Your instructions:
Please reproduce the entries below exactly, starting at the first line and ending with the line that holds "- 🔭 I’m currently working on ...".

Extracted records
↓↓↓
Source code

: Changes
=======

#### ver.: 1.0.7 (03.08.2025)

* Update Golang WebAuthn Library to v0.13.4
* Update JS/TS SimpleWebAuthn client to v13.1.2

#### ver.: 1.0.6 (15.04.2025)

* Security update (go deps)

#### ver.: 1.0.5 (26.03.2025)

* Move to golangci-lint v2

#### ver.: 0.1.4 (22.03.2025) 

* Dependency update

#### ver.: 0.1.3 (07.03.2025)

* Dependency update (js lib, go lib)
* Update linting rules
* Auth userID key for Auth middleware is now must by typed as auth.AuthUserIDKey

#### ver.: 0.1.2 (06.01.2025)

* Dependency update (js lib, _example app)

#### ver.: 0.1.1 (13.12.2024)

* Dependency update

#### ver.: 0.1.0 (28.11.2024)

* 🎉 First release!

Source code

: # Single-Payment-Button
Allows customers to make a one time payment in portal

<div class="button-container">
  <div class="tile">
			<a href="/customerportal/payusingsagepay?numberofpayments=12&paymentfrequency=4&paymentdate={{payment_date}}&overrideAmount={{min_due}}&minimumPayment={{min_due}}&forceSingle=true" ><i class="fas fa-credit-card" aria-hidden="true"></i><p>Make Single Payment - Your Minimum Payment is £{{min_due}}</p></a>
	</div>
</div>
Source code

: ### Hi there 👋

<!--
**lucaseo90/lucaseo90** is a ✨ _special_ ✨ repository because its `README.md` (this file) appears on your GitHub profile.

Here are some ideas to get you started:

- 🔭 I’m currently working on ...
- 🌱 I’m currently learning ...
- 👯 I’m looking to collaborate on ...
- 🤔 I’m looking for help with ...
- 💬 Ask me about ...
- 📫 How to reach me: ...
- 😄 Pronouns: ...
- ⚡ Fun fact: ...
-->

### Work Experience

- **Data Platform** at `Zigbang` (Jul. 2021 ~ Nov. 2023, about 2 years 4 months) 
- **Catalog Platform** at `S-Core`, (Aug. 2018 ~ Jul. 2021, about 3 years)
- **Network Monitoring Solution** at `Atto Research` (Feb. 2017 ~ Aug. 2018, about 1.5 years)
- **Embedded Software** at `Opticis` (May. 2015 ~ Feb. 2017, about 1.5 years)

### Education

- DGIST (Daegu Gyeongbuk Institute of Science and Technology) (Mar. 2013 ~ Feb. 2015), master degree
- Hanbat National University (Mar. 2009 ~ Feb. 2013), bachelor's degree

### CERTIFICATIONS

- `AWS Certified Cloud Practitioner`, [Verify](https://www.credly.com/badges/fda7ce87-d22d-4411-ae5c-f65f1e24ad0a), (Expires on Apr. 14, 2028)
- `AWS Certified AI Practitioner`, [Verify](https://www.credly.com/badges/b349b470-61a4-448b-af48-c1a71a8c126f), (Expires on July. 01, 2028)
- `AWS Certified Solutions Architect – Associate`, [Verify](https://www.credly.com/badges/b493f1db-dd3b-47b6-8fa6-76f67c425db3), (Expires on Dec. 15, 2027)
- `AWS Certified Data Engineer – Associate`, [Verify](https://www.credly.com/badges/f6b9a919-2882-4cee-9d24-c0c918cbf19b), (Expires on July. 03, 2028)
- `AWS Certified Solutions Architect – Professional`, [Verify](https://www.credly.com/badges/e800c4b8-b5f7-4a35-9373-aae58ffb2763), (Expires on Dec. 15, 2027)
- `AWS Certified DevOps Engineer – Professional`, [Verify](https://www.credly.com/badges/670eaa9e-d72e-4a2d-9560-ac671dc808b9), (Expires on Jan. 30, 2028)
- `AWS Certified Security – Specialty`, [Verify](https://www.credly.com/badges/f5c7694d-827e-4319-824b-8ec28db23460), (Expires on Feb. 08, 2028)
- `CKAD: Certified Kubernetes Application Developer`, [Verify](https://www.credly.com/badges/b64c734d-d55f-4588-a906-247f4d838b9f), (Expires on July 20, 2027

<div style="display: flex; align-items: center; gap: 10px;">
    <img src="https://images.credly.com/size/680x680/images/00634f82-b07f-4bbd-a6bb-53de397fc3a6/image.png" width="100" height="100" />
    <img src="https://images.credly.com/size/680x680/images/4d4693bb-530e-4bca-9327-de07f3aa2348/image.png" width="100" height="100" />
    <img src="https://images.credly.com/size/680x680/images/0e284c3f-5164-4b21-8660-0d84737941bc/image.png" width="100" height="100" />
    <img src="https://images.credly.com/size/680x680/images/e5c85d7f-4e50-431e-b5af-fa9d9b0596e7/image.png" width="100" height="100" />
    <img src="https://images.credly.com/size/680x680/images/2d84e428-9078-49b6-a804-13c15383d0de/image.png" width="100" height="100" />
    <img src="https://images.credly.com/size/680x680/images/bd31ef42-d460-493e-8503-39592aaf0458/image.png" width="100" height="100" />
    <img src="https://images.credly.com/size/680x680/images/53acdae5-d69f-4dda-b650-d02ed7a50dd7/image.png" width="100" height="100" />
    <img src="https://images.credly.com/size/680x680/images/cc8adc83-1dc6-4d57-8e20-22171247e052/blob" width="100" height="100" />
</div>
↑↑↑
Answer for the task:
Source code

: Changes
=======

#### ver.: 1.0.7 (03.08.2025)

* Update Golang WebAuthn Library to v0.13.4
* Update JS/TS SimpleWebAuthn client to v13.1.2

#### ver.: 1.0.6 (15.04.2025)

* Security update (go deps)

#### ver.: 1.0.5 (26.03.2025)

* Move to golangci-lint v2

#### ver.: 0.1.4 (22.03.2025) 

* Dependency update

#### ver.: 0.1.3 (07.03.2025)

* Dependency update (js lib, go lib)
* Update linting rules
* Auth userID key for Auth middleware is now must by typed as auth.AuthUserIDKey

#### ver.: 0.1.2 (06.01.2025)

* Dependency update (js lib, _example app)

#### ver.: 0.1.1 (13.12.2024)

* Dependency update

#### ver.: 0.1.0 (28.11.2024)

* 🎉 First release!

Source code

: # Single-Payment-Button
Allows customers to make a one time payment in portal

<div class="button-container">
  <div class="tile">
			<a href="/customerportal/payusingsagepay?numberofpayments=12&paymentfrequency=4&paymentdate={{payment_date}}&overrideAmount={{min_due}}&minimumPayment={{min_due}}&forceSingle=true" ><i class="fas fa-credit-card" aria-hidden="true"></i><p>Make Single Payment - Your Minimum Payment is £{{min_due}}</p></a>
	</div>
</div>
Source code

: ### Hi there 👋

<!--
**lucaseo90/lucaseo90** is a ✨ _special_ ✨ repository because its `README.md` (this file) appears on your GitHub profile.

Here are some ideas to get you started:

- 🔭 I’m currently working on ...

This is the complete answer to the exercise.